Bug Reporter: Thank you for reporting this issue and we are sorry that 
we may not be able to fix it before Fedora 11 is end of life.  If you 
would still like to see this bug fixed and are able to reproduce it 
against a later version of Fedora please change the 'version' of this 
bug to the applicable version.  If you are unable to change the version, 
please add a comment here and someone will do it for you.

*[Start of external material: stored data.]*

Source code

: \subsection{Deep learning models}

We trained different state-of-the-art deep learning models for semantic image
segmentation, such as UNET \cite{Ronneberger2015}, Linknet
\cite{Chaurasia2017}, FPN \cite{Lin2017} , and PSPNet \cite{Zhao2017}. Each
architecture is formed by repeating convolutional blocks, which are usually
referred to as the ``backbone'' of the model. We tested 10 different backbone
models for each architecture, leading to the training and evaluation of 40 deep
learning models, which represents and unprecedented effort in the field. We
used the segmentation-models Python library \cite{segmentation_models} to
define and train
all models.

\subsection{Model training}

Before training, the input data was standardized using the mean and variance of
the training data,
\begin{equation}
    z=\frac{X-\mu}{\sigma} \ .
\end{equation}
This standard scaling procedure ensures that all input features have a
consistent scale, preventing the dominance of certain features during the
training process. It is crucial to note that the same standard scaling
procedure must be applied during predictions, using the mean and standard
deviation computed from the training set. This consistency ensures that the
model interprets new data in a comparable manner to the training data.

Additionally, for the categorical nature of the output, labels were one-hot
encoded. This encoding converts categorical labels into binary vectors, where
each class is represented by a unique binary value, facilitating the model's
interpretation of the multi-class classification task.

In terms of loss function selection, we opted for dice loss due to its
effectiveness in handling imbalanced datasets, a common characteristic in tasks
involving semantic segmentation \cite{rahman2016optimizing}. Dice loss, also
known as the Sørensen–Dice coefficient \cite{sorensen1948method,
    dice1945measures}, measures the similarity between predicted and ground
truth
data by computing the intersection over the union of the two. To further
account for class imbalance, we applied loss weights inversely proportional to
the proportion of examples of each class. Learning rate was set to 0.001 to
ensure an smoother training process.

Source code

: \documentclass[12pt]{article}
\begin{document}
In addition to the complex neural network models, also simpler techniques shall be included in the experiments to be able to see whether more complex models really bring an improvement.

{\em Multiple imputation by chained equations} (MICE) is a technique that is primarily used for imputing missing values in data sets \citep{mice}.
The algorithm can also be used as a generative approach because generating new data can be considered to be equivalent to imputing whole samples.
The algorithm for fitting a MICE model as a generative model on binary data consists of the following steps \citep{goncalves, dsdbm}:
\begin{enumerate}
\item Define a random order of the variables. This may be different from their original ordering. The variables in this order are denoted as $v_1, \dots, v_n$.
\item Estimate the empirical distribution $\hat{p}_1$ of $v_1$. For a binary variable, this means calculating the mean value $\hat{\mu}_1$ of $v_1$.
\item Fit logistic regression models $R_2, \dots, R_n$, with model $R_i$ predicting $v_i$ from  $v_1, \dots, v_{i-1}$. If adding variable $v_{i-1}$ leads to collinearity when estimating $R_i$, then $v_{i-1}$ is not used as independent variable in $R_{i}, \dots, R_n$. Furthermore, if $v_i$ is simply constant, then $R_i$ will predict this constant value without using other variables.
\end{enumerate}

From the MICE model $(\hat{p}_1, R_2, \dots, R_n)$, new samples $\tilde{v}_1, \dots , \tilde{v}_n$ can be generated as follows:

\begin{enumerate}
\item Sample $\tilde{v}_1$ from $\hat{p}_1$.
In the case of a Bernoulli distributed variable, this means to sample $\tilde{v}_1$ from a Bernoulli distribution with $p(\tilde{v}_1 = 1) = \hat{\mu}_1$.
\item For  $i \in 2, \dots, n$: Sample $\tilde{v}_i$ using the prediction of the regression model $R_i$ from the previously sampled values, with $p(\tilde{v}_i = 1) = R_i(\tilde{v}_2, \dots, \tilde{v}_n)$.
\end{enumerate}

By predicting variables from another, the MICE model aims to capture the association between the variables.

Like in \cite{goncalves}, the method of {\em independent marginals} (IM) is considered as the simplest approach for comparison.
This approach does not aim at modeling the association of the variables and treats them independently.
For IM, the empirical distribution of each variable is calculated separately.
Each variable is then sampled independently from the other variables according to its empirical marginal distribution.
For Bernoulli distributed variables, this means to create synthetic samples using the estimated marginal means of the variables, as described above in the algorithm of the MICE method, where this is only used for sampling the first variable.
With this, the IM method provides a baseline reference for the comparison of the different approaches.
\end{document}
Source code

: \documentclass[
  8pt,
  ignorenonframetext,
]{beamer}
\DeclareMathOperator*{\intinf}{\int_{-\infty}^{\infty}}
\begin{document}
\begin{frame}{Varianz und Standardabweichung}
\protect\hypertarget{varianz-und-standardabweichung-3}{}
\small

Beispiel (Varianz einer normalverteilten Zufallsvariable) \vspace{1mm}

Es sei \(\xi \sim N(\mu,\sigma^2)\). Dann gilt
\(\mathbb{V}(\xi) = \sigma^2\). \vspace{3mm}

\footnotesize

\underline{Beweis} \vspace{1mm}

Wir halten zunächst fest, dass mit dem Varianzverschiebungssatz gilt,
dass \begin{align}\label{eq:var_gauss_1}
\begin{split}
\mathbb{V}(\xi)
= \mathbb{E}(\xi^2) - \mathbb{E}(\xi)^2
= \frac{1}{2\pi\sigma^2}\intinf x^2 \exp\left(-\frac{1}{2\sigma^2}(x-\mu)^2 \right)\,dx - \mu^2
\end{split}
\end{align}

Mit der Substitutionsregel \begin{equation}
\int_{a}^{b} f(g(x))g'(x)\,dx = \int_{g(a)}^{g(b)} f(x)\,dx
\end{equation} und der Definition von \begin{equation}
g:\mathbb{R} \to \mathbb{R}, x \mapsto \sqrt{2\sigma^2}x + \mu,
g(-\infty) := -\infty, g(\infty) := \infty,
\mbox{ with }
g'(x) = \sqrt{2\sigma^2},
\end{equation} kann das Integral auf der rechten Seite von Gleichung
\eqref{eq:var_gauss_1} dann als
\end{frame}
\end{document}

Although we aim to fix as many bugs as possible during every release's 
lifetime, sometimes those efforts are overtaken by events.  Often a 
more recent Fedora release includes newer upstream software that fixes 
bugs or makes them obsolete.

The process we are following is described here: 
http://fedoraproject.org/wiki/BugZappers/HouseKeeping

Comment 10 Bug Zapper 2010-06-28 11:41:08 UTC
Fedora 11 changed to end-of-life (EOL) status on 2010-06-25. Fedora 11 is 
no longer maintained, which means that it will not receive any further 
security or bug fix updates. As a result we are closing this bug.

If you can reproduce this bug against a currently maintained version of 
Fedora please feel free to reopen this bug against that version.

Thank you for reporting this bug and we are sorry it could not be fixed.